COLUMN: Buffet ban won’t curb binge drinking
February 21, 2003
It shouldn’t take a drunk to disagree with the City Council’s proposed ban on drink specials. Well, at least I don’t think I’m a drunk. The last time I violated the general food-stays-in-the-stomach rule was back when I was a teenager in Denmark and thought, like every other 110-pound American teenager barely into puberty who has never drank before, that I could party it up with the Danes. I ended up ruining the flowers by the windowsill and giving my host family countless stories to tell their friends, but since then I’ve decided that less is good when it comes to me and alcohol.
So I’m not concerned about the lack of cheap beer that this ordinance will lead to. And I think the bars will survive despite not having the lucrative profits that come from selling “penny pitchers.” The real concern is that this ordinance is useless — which I realize in this day isn’t a good enough excuse for it not to be passed — but let’s try thinking harder if we really want to fix Ames’ alcohol problem.
Binge drinking is obviously harmful. A Harvard study released last year showed that the one in four people who frequently binge (more than four drinks, more than once a week) are involved in more than 60 percent of alcohol-related injuries and property damage. So the City Council and the ISU Substance Abuse Prevention Committee are right to want to curb it.
But this is not the way to do it. Of course banning drink specials will reduce drinking and alcohol-related crimes in Campustown. But if there were one place where I wanted the dangerous drunks to be, it would be in Campustown, where there are bartenders and cops to keep them in check. If the main effect of this ordinance is that more people buy at liquor stores and do their cheap boozing in private, unregulated house parties, then that’s a victory only for the Campustown street sweepers.
We can learn something from the mistakes of Iowa City. Their council debated for a couple years before passing an ordinance against drink specials. A year later, the general consensus is that the ordinance is worthless.

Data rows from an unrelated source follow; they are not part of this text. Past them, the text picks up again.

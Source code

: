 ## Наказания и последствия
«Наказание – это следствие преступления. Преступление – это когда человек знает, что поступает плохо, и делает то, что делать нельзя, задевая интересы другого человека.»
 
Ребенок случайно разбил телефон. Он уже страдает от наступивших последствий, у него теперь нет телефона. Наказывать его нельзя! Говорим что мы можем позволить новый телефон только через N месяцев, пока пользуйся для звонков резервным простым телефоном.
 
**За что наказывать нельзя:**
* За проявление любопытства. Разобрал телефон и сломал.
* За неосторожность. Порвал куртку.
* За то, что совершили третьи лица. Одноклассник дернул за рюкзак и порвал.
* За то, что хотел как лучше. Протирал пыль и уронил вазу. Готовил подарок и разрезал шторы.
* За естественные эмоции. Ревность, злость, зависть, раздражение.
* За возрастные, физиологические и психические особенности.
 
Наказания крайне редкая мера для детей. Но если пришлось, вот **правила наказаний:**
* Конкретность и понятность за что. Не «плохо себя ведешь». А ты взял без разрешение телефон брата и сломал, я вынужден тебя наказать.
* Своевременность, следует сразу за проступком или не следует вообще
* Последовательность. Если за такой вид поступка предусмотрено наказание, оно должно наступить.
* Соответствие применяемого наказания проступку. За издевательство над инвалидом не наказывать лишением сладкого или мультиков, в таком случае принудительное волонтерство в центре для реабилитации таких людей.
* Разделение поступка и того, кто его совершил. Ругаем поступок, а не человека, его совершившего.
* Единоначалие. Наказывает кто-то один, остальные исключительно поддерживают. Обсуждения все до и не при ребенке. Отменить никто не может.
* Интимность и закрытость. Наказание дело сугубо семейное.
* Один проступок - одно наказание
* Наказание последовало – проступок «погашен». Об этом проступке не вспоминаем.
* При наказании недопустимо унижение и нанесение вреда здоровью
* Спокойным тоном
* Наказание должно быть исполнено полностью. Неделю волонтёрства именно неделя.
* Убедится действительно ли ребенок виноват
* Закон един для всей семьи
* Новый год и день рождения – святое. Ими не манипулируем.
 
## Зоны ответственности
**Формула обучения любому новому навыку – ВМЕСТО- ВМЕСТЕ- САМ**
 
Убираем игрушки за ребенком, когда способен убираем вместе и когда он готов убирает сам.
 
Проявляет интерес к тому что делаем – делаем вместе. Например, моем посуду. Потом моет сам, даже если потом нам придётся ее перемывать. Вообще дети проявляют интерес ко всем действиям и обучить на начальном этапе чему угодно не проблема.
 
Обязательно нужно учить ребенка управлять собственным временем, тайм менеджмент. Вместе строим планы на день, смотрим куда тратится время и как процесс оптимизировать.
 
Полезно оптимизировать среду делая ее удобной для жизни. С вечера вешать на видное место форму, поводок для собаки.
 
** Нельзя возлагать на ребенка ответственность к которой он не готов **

Councilor Steven Kanner told me the ordinance was doomed to fail because no set goals or measurable criteria were proposed so that they could know if the ordinance was actually working, and he “didn’t have a lot of faith” that they would learn from their mistake now.
So the Iowa City City Council, realizing the ordinance’s failure, decided to take steps toward drafting a 21-only law for the city’s bars this Monday. I had the impression that stopping underage drinking was their real motive behind the initial regulations.
In Ames — theoretically — we don’t have this problem with our bars, and yet a representative from the Substance Abuse Prevention Council used residence hall statistics to show the City Council that binge drinking was rising and therefore, 21-only bars should stop having drink specials.
Linking 21-only bar specials to the binge-drinking of dorm residents is like linking marijuana use to supporting al-Qaida — it’s a good way to make something seem more wrong than it is. Even though the logic is shaky, it’s a smart tactic here because there aren’t many studies that examine the effect of banning drink specials on the overall alcohol consumption at a college.
There are, however, other numbers that the City Council and Iowa State might consider if they want to reduce binge drinking. For example, the Harvard study shows that sports fans are more likely to binge than nonfans. Should we tell McCarney to stop beating Iowa before football fans drink themselves into oblivion? Or, since fans drink in order to shake off a loss, perhaps we should slap Eustachy with hefty fines whenever his team loses. That could be the kind of incentive our teams need to bring home championships.
The whole point of this is to show how ridiculous it can get when we punish everyone except the lawbreakers. I’d like to think we are still a society that can roll its eyes when someone sues McDonalds for causing his or her obesity, but we move further away from that kind of sanity when overbearing, thoughtless legislation like this is passed.
Instead of making a law that has no measurable effect, maybe the City Council should focus on enforcing existing laws that punish the people who really deserve it. If students can’t afford drinks more expensive than dollar draws, then they definitely can’t afford $100 fines and time in jail.
The bill is up for its second out of three readings at 7 p.m. Tuesday. Students can show up at City Hall and voice their opinions — we are fortunate that unlike some other cities, our city council did not wait until school was out of session before pushing this bill through.
But the main responsibility lies on the City Council. It’s time to do the right thing and drop the proposed ban. Not because the students and bars are complaining, but because the alcohol problem in Ames deserves a better solution.
Dan Nguyen is a senior in computer engineering and journalism and mass communication from Iowa City.